Amazon planning ad-supported streaming video service separate from Prime

If cheaper than Netflix, will Amazon pull more users into its ecosystem?
Amazon Prime Instant Video

Amazon’s Instant Video offerings make its annual Prime membership even more appealing, but word is that the company has a separate video streaming option in the works to undercut Netflix.

The New York Post reports that Amazon intends to launch an ad-supported video streaming service, which will offer much of the same kind of content - hit TV shows and major films - but with advertisements running alongside all of it.

The trade-off for the adverts, naturally, is that Amazon can potentially offer the service at a lower subscription fee than a rival like Netflix. So while it won’t be a free service, the lure of saving a couple quid a month might pull many viewers into the fray.

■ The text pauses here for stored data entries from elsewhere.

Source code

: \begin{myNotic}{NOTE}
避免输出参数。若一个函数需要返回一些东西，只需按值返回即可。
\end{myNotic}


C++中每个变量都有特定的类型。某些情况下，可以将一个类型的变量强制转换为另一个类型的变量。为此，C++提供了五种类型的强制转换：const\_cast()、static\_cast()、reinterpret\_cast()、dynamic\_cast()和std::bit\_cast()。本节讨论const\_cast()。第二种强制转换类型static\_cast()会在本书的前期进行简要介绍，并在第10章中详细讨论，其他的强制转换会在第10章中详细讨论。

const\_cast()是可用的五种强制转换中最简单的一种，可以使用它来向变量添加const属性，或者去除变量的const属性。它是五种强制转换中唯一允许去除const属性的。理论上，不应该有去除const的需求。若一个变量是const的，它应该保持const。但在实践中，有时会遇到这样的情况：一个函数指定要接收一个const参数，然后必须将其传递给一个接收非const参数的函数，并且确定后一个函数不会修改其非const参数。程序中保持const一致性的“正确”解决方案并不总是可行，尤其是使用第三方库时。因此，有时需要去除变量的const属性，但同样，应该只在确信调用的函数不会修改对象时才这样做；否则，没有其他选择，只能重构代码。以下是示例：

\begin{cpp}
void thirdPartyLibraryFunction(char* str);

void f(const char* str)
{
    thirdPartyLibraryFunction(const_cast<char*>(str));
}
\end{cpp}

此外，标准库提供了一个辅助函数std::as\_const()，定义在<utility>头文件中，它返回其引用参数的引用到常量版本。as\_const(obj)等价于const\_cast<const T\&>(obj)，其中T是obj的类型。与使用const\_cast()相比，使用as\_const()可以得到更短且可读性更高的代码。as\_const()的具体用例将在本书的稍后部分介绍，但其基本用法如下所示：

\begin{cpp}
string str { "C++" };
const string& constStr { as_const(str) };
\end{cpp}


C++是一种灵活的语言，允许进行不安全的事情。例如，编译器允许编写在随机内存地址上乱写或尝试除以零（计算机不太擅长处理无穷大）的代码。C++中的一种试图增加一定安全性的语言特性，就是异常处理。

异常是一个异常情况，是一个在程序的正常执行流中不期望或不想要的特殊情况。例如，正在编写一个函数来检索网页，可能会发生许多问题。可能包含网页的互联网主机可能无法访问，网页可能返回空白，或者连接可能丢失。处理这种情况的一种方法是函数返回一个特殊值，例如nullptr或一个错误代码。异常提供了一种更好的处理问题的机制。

Prime Instant Video (pictured) will continue on as-is, since it’s now a key component of the £79-yearly Prime membership, which bundles free two-day shipping and other included streaming media.

But really, the new service is eyed to ultimately help convert more people into Prime members, once they realize an ad-free option is available. And it’ll only help with sales of the Fire TV and Fire TV Stick, as well, and perhaps even Amazon’s Kindle Fire tablets.

According to the Post report, the service will launch in early 2015. And while an earlier report from this past spring was denied by Amazon, the Post’s sources say “it’s a definite go” now. Once pricing details emerge, we’ll have a better sense of how valuable such an offering could be.